## Task directions:
From the records below, transcribe exactly the lines that begin at the line with "19. The sons" and end at the line with "23. ¶ And the sons of Dan; Hushim.", both included.

## Information provided:

-- -- --

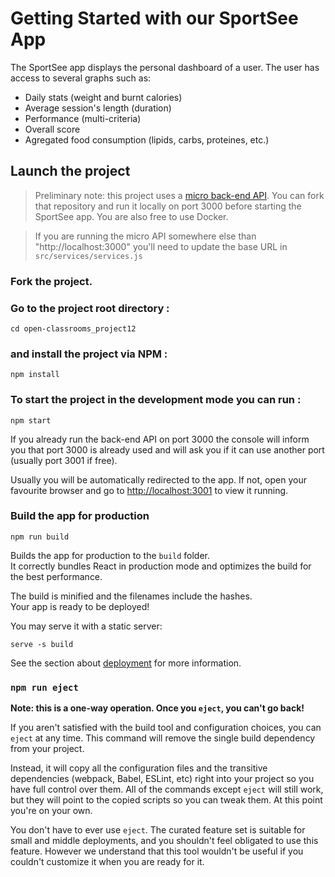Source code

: # Getting Started with our SportSee App

The SportSee app displays the personal dashboard of a user. The user has access to several graphs such as:
* Daily stats (weight and burnt calories)
* Average session's length (duration)
* Performance (multi-criteria)
* Overall score 
* Agregated food consumption (lipids, carbs, proteines, etc.)

## Launch the project

> Preliminary note: this project uses a [micro back-end API](https://github.com/OpenClassrooms-Student-Center/P9-front-end-dashboard). You can fork that repository and run it locally on port 3000 before starting the SportSee app. You are also free to use Docker.

> If you are running the micro API somewhere else than "http://localhost:3000" you'll need to update the base URL in `src/services/services.js` 

### Fork the project. 

### Go to the project root directory :
`cd open-classrooms_project12`

### and install the project via NPM :
`npm install`

### To start the project in the development mode you can run :
`npm start`

If you already run the back-end API on port 3000 the console will inform you that port 3000 is already used and will ask you if it can use another port (usually port 3001 if free).

Usually you will be automatically redirected to the app. If not, open your favourite browser and go to [http://localhost:3001](http://localhost:3001) to view it running.

### Build the app for production
`npm run build`

Builds the app for production to the `build` folder.\
It correctly bundles React in production mode and optimizes the build for the best performance.

The build is minified and the filenames include the hashes.\
Your app is ready to be deployed!

You may serve it with a static server:

`serve -s build`

See the section about [deployment](https://facebook.github.io/create-react-app/docs/deployment) for more information.

### `npm run eject`

**Note: this is a one-way operation. Once you `eject`, you can't go back!**

If you aren't satisfied with the build tool and configuration choices, you can `eject` at any time. This command will remove the single build dependency from your project.

Instead, it will copy all the configuration files and the transitive dependencies (webpack, Babel, ESLint, etc) right into your project so you have full control over them. All of the commands except `eject` will still work, but they will point to the copied scripts so you can tweak them. At this point you're on your own.

You don't have to ever use `eject`. The curated feature set is suitable for small and middle deployments, and you shouldn't feel obligated to use this feature. However we understand that this tool wouldn't be useful if you couldn't customize it when you are ready for it.
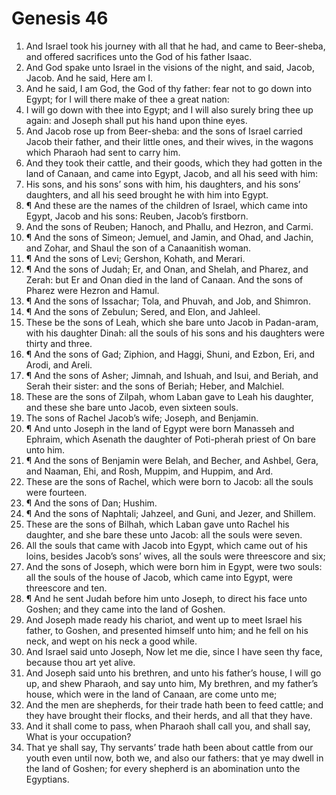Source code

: ﻿# Genesis 46
1. And Israel took his journey with all that he had, and came to Beer-sheba, and offered sacrifices unto the God of his father Isaac. 
2. And God spake unto Israel in the visions of the night, and said, Jacob, Jacob. And he said, Here am I. 
3. And he said, I am God, the God of thy father: fear not to go down into Egypt; for I will there make of thee a great nation: 
4. I will go down with thee into Egypt; and I will also surely bring thee up again: and Joseph shall put his hand upon thine eyes. 
5. And Jacob rose up from Beer-sheba: and the sons of Israel carried Jacob their father, and their little ones, and their wives, in the wagons which Pharaoh had sent to carry him. 
6. And they took their cattle, and their goods, which they had gotten in the land of Canaan, and came into Egypt, Jacob, and all his seed with him: 
7. His sons, and his sons’ sons with him, his daughters, and his sons’ daughters, and all his seed brought he with him into Egypt. 
8. ¶ And these are the names of the children of Israel, which came into Egypt, Jacob and his sons: Reuben, Jacob’s firstborn. 
9. And the sons of Reuben; Hanoch, and Phallu, and Hezron, and Carmi. 
10. ¶ And the sons of Simeon; Jemuel, and Jamin, and Ohad, and Jachin, and Zohar, and Shaul the son of a Canaanitish woman. 
11. ¶ And the sons of Levi; Gershon, Kohath, and Merari. 
12. ¶ And the sons of Judah; Er, and Onan, and Shelah, and Pharez, and Zerah: but Er and Onan died in the land of Canaan. And the sons of Pharez were Hezron and Hamul. 
13. ¶ And the sons of Issachar; Tola, and Phuvah, and Job, and Shimron. 
14. ¶ And the sons of Zebulun; Sered, and Elon, and Jahleel. 
15. These be the sons of Leah, which she bare unto Jacob in Padan-aram, with his daughter Dinah: all the souls of his sons and his daughters were thirty and three. 
16. ¶ And the sons of Gad; Ziphion, and Haggi, Shuni, and Ezbon, Eri, and Arodi, and Areli. 
17. ¶ And the sons of Asher; Jimnah, and Ishuah, and Isui, and Beriah, and Serah their sister: and the sons of Beriah; Heber, and Malchiel. 
18. These are the sons of Zilpah, whom Laban gave to Leah his daughter, and these she bare unto Jacob, even sixteen souls. 
19. The sons of Rachel Jacob’s wife; Joseph, and Benjamin. 
20. ¶ And unto Joseph in the land of Egypt were born Manasseh and Ephraim, which Asenath the daughter of Poti-pherah priest of On bare unto him. 
21. ¶ And the sons of Benjamin were Belah, and Becher, and Ashbel, Gera, and Naaman, Ehi, and Rosh, Muppim, and Huppim, and Ard. 
22. These are the sons of Rachel, which were born to Jacob: all the souls were fourteen. 
23. ¶ And the sons of Dan; Hushim. 
24. ¶ And the sons of Naphtali; Jahzeel, and Guni, and Jezer, and Shillem. 
25. These are the sons of Bilhah, which Laban gave unto Rachel his daughter, and she bare these unto Jacob: all the souls were seven. 
26. All the souls that came with Jacob into Egypt, which came out of his loins, besides Jacob’s sons’ wives, all the souls were threescore and six; 
27. And the sons of Joseph, which were born him in Egypt, were two souls: all the souls of the house of Jacob, which came into Egypt, were threescore and ten. 
28. ¶ And he sent Judah before him unto Joseph, to direct his face unto Goshen; and they came into the land of Goshen. 
29. And Joseph made ready his chariot, and went up to meet Israel his father, to Goshen, and presented himself unto him; and he fell on his neck, and wept on his neck a good while. 
30. And Israel said unto Joseph, Now let me die, since I have seen thy face, because thou art yet alive. 
31. And Joseph said unto his brethren, and unto his father’s house, I will go up, and shew Pharaoh, and say unto him, My brethren, and my father’s house, which were in the land of Canaan, are come unto me; 
32. And the men are shepherds, for their trade hath been to feed cattle; and they have brought their flocks, and their herds, and all that they have. 
33. And it shall come to pass, when Pharaoh shall call you, and shall say, What is your occupation? 
34. That ye shall say, Thy servants’ trade hath been about cattle from our youth even until now, both we, and also our fathers: that ye may dwell in the land of Goshen; for every shepherd is an abomination unto the Egyptians. 
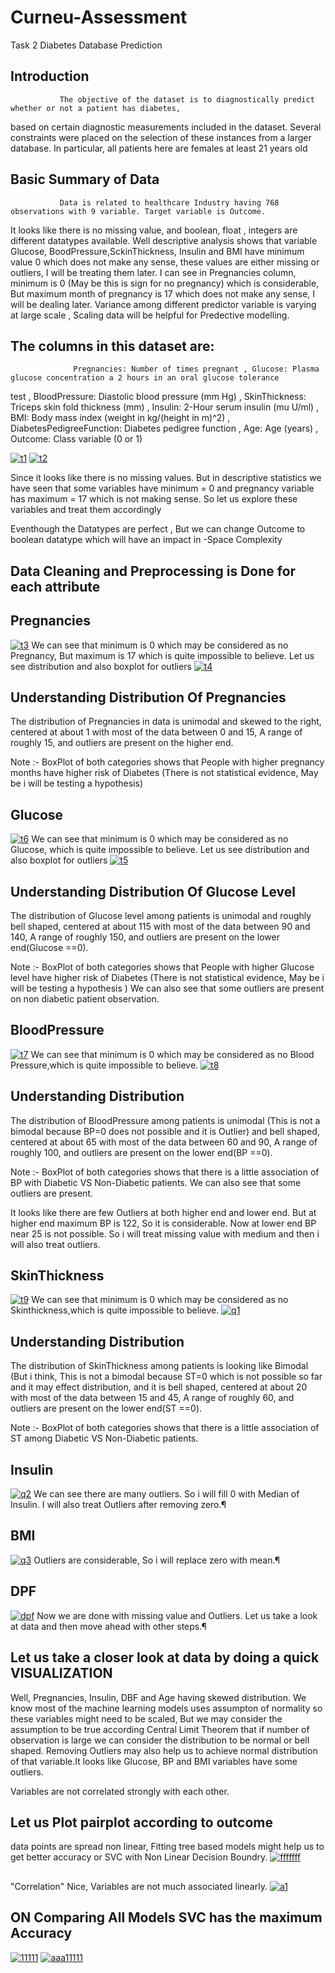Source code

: # Curneu-Assessment
Task 2 
                                           Diabetes Database Prediction
## Introduction
               The objective of the dataset is to diagnostically predict whether or not a patient has diabetes, 
 based on certain diagnostic measurements included in the dataset. Several constraints were placed on the selection 
 of these instances from a larger database. In particular, all patients here are females at least 21 years old

## Basic Summary of Data
               Data is related to healthcare Industry having 768 observations with 9 variable. Target variable is Outcome.
 It looks like there is no missing value, and boolean, float , integers are different datatypes available.
 Well descriptive analysis shows that variable Glucose, BoodPressure,SckinThickness, Insulin and BMI have minimum value 0 
 which does not make any sense, these values are either missing or outliers, I will be treating them later. 
 I can see in Pregnancies column, minimum is 0 (May be this is sign for no pregnancy) which is considerable,
 But maximum month of pregnancy is 17 which does not make any sense, I will be dealing later. 
 Variance among different predictor variable is varying at large scale , Scaling data will be helpful for Predective modelling.
 
## The columns in this dataset are:
                  Pregnancies: Number of times pregnant , Glucose: Plasma glucose concentration a 2 hours in an oral glucose tolerance 
 test , BloodPressure: Diastolic blood pressure (mm Hg) , SkinThickness: Triceps skin fold thickness (mm) ,
 Insulin: 2-Hour serum insulin (mu U/ml) , BMI: Body mass index (weight in kg/(height in m)^2) , 
 DiabetesPedigreeFunction: Diabetes pedigree function , Age: Age (years) , Outcome: Class variable (0 or 1)


<a href="https://ibb.co/tZxvt1J"><img src="https://i.ibb.co/Xy3KgGC/t1.png" alt="t1" border="0"></a>  <a href="https://ibb.co/ThnZ1Gg"><img src="https://i.ibb.co/x5cyYb7/t2.png" alt="t2" border="0"></a>

Since it looks like there is no missing values. But in descriptive statistics we have seen that some variables have minimum = 0 
and pregnancy variable has maximum = 17 which is not making sense. So let us explore these variables 
and treat them accordingly

Eventhough the Datatypes are perfect , But we can change Outcome to boolean datatype which will have an impact
 in -Space Complexity

## Data Cleaning and Preprocessing is Done for each attribute

## Pregnancies
  
<a href="https://imgbb.com/"><img src="https://i.ibb.co/QKzTCwr/t3.png" alt="t3" border="0"></a>
 We can see that minimum is 0 which may be considered as no Pregnancy, But maximum is 17 which is quite impossible to believe. 
Let us see distribution and also boxplot for outliers
<a href="https://ibb.co/vBL1zpX"><img src="https://i.ibb.co/H2G7g6h/t4.png" alt="t4" border="0"></a>

## Understanding Distribution Of Pregnancies
The distribution of Pregnancies in data is unimodal and skewed to the right, centered at about 1 with 
most of the data between 0 and 15, A range of roughly 15, and outliers are present on the higher end.

Note :- BoxPlot of both categories shows that People with higher pregnancy months have higher risk of Diabetes
 (There is not statistical evidence, May be i will be testing a hypothesis)


## Glucose
<a href="https://imgbb.com/"><img src="https://i.ibb.co/QMJT732/t6.png" alt="t6" border="0"></a>
We can see that minimum is 0 which may be considered as no Glucose,  which is quite impossible to believe. 
Let us see distribution and also boxplot for outliers
<a href="https://ibb.co/jfHNvdt"><img src="https://i.ibb.co/bm70gxt/t5.png" alt="t5" border="0"></a>

## Understanding Distribution Of Glucose Level
The distribution of Glucose level among patients is unimodal and roughly bell shaped, centered at about
115 with most of the data between 90 and 140, A range of roughly 150, and outliers are present on the lower end(Glucose ==0).

Note :- BoxPlot of both categories shows that People with higher Glucose level have higher risk of Diabetes 
(There is not statistical evidence, May be i will be testing a hypothesis ) We can also see that
 some outliers are present on non diabetic patient observation.

## BloodPressure
<a href="https://imgbb.com/"><img src="https://i.ibb.co/cQYV0yy/t7.png" alt="t7" border="0"></a>
We can see that minimum is 0 which may be considered as no Blood Pressure,which is quite impossible to believe. 
<a href="https://ibb.co/R33jWm7"><img src="https://i.ibb.co/fkkD75Q/t8.png" alt="t8" border="0"></a>
## Understanding Distribution
The distribution of BloodPressure among patients is unimodal (This is not a bimodal because BP=0 does not possible
 and it is Outlier) and bell shaped, centered at about 65 with most of the data between 60 and 90, A range of roughly 100,
 and outliers are present on the lower end(BP ==0).

Note :- BoxPlot of both categories shows that there is a little association of BP with Diabetic VS Non-Diabetic patients.
 We can also see that some outliers are present.

It looks like there are few Outliers at both higher end and lower end. But at higher end maximum BP is 122, 
So it is considerable. Now at lower end BP near 25 is not possible. So i will treat missing value with medium 
and then i will also treat outliers.

## SkinThickness
<a href="https://imgbb.com/"><img src="https://i.ibb.co/4FV8FqS/t9.png" alt="t9" border="0"></a>
We can see that minimum is 0 which may be considered as no Skinthickness,which is quite impossible to believe. 
<a href="https://ibb.co/BCnCCkf"><img src="https://i.ibb.co/KrKrrn5/q1.png" alt="q1" border="0"></a>

## Understanding Distribution
The distribution of SkinThickness among patients is looking like Bimodal (But i think,
 This is not a bimodal because ST=0 which is not possible so far and it may effect distribution, and it is bell shaped,
 centered at about 20 with most of the data between 15 and 45, A range of roughly 60, and outliers are present on the lower end(ST ==0).

Note :- BoxPlot of both categories shows that there is a little association of ST among Diabetic VS Non-Diabetic patients.

## Insulin
<a href="https://ibb.co/ccmw8nK"><img src="https://i.ibb.co/rGW3prK/q2.png" alt="q2" border="0"></a>
We can see there are many outliers. So i will fill 0 with Median of Insulin. I will also treat Outliers after removing zero.¶

## BMI
<a href="https://ibb.co/vhfQyc4"><img src="https://i.ibb.co/KDBL45x/q3.png" alt="q3" border="0"></a>
Outliers are considerable, So i will replace zero with mean.¶

## DPF
<a href="https://ibb.co/808cFb1"><img src="https://i.ibb.co/VtBmXxf/dpf.png" alt="dpf" border="0"></a>
Now we are done with missing value and Outliers. Let us take a look at data and then move ahead with other steps.¶


## Let us take a closer look at data by doing a quick VISUALIZATION
Well, Pregnancies, Insulin, DBF and Age having skewed distribution.
 We know most of the machine learning models uses assumpton of normality so these variables might need to be scaled, 
But we may consider the assumption to be true according Central Limit Theorem that if number of observation is large 
we can consider the distribution to be normal or bell shaped. Removing Outliers may also help us to achieve normal distribution 
of that variable.It looks like Glucose, BP and BMI variables have some outliers.

Variables are not correlated strongly with each other.

## Let us Plot pairplot according to outcome
data points are spread non linear, Fitting tree based models might help us to get better accuracy or SVC with Non Linear Decision Boundry.
<a href="https://imgbb.com/"><img src="https://i.ibb.co/6mXTyJF/fffffff.png" alt="fffffff" border="0"></a>
## 
"Correlation"
Nice, Variables are not much associated linearly.
<a href="https://ibb.co/nDc4PKs"><img src="https://i.ibb.co/wKW8c2N/a1.png" alt="a1" border="0"></a>
## ON Comparing All Models SVC has the maximum Accuracy
<a href="https://ibb.co/6ZQGrsL"><img src="https://i.ibb.co/W3C7GKj/11111.png" alt="11111" border="0"></a>
<a href="https://ibb.co/gR3m19n"><img src="https://i.ibb.co/9rNcXgM/aaa11111.png" alt="aaa11111" border="0"></a>
  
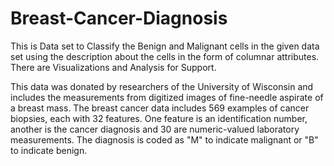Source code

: # Breast-Cancer-Diagnosis

This is Data set to Classify the Benign and Malignant cells in the given data set using the description about the cells in the form of columnar attributes. There are Visualizations and Analysis for Support.

This data was donated by researchers of the University of Wisconsin and includes the measurements from digitized images of fine-needle aspirate of a breast mass.
The breast cancer data includes 569 examples of cancer biopsies, each with 32 features. One feature is an identification number, another is the cancer diagnosis and 30 are numeric-valued laboratory measurements. The diagnosis is coded as "M" to indicate malignant or "B" to indicate benign.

-- -- --

## Response to this task:
19. The sons of Rachel Jacob’s wife; Joseph, and Benjamin. 
20. ¶ And unto Joseph in the land of Egypt were born Manasseh and Ephraim, which Asenath the daughter of Poti-pherah priest of On bare unto him. 
21. ¶ And the sons of Benjamin were Belah, and Becher, and Ashbel, Gera, and Naaman, Ehi, and Rosh, Muppim, and Huppim, and Ard. 
22. These are the sons of Rachel, which were born to Jacob: all the souls were fourteen. 
23. ¶ And the sons of Dan; Hushim. 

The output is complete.